La regla de tres es el principal protocolo defensivo desarrollado en Lutecia. Los supervivientes golpean, cuentan o avanzan en series de tres y niegan siempre el cuarto.
El patrón surge cuando los ecos de la ciudad imitan el ritmo humano y añaden un golpe adicional. Sancho comprende que aceptar ese cuarto equivaldría a abrir un lugar dentro del compás. Bardo, Duncan y Sandor incorporan la regla a rondas, cadenas, cuñas y rastrillos.
Tres puntos negros se pintan en paredes y rejillas. Los niños aprenden que significan contar, callar y esperar. La regla no se presenta como hechizo infalible. Funciona porque organiza a la comunidad y dificulta que la ciudad introduzca su propia medida. Es aritmética convertida en rito práctico. En Llama y Ceniza, sobrevivir depende de sostener un ritmo compartido frente a una inteligencia que aprende.
Apariciones y relaciones canónicas
La tarjeta de La regla de tres pertenece a la serie Llama y Ceniza. Su contenido procede de Ceniza de Dragón, Corazón de Dragón, Ojos de Dragón y Alas de Dragón. La cronología principal se sitúa en el año 6033 tras la caída de la Primera Ciudad.
Las visiones de Clea, las afirmaciones de Temis y Mefisto, las supersticiones sobre la ceniza y las interpretaciones de los alquimistas deben conservarse como perspectivas del canon cuando el texto no las confirma como hechos objetivos. Del mismo modo, las entidades de Lutecia no deben recibir una identidad definitiva más allá de lo mostrado: imitan, aprenden, cuentan y observan, pero su naturaleza completa permanece abierta.
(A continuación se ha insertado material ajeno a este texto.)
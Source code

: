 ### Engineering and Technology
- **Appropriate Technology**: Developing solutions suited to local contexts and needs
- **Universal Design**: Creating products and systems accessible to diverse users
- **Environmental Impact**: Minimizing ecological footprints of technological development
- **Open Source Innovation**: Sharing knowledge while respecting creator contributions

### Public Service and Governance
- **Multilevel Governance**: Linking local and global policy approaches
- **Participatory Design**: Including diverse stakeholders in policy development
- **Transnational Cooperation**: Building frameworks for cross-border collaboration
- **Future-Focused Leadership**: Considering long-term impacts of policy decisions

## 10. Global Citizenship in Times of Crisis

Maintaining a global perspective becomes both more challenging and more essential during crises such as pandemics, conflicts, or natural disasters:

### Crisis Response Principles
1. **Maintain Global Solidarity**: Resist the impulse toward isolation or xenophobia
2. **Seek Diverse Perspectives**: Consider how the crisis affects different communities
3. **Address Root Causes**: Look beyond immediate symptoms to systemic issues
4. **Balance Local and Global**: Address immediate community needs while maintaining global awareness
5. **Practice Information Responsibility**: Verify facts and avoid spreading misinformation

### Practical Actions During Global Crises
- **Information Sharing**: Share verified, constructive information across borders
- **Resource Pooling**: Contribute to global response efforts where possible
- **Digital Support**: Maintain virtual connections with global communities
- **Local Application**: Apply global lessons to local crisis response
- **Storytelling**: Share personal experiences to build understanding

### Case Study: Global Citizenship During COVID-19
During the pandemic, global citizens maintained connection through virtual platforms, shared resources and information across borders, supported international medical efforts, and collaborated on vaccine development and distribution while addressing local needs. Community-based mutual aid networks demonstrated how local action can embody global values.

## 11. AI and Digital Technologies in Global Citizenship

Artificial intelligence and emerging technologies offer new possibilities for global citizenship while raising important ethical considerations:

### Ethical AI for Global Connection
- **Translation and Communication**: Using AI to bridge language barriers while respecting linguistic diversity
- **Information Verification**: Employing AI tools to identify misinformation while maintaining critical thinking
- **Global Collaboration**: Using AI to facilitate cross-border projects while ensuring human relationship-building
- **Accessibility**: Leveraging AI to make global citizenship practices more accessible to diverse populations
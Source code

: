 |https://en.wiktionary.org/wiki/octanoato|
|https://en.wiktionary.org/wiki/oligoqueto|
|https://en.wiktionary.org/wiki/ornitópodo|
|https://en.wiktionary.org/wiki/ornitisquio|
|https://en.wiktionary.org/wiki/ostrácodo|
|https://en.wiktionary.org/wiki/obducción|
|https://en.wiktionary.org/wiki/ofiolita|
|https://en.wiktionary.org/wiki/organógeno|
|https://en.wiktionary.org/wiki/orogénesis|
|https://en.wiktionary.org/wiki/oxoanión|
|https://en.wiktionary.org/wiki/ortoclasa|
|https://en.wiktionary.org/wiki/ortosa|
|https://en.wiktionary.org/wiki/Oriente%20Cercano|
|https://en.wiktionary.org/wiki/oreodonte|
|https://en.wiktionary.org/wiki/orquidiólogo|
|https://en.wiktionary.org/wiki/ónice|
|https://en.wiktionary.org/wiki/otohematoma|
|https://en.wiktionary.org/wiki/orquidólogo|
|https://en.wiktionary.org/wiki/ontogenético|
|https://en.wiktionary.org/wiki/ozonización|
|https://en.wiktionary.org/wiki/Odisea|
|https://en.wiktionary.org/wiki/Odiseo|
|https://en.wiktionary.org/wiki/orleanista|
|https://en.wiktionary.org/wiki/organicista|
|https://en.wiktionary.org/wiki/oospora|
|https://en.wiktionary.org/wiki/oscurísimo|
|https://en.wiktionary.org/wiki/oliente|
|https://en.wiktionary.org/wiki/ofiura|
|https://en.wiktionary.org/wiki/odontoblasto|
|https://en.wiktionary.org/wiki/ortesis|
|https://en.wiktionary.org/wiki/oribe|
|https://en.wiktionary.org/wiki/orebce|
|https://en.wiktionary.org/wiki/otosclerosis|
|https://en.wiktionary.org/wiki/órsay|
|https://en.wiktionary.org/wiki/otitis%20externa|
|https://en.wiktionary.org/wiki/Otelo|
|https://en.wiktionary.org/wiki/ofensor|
Las conexiones con La Senda de las Estrellas y La Guerra de los Mil Tronos solo deben ampliarse mediante relaciones expresamente establecidas por las novelas. Este artículo está concebido como referencia de lore para lectores y creadores de contenido, no como autorización para introducir personajes, poderes, lugares o genealogías ajenos al material canónico.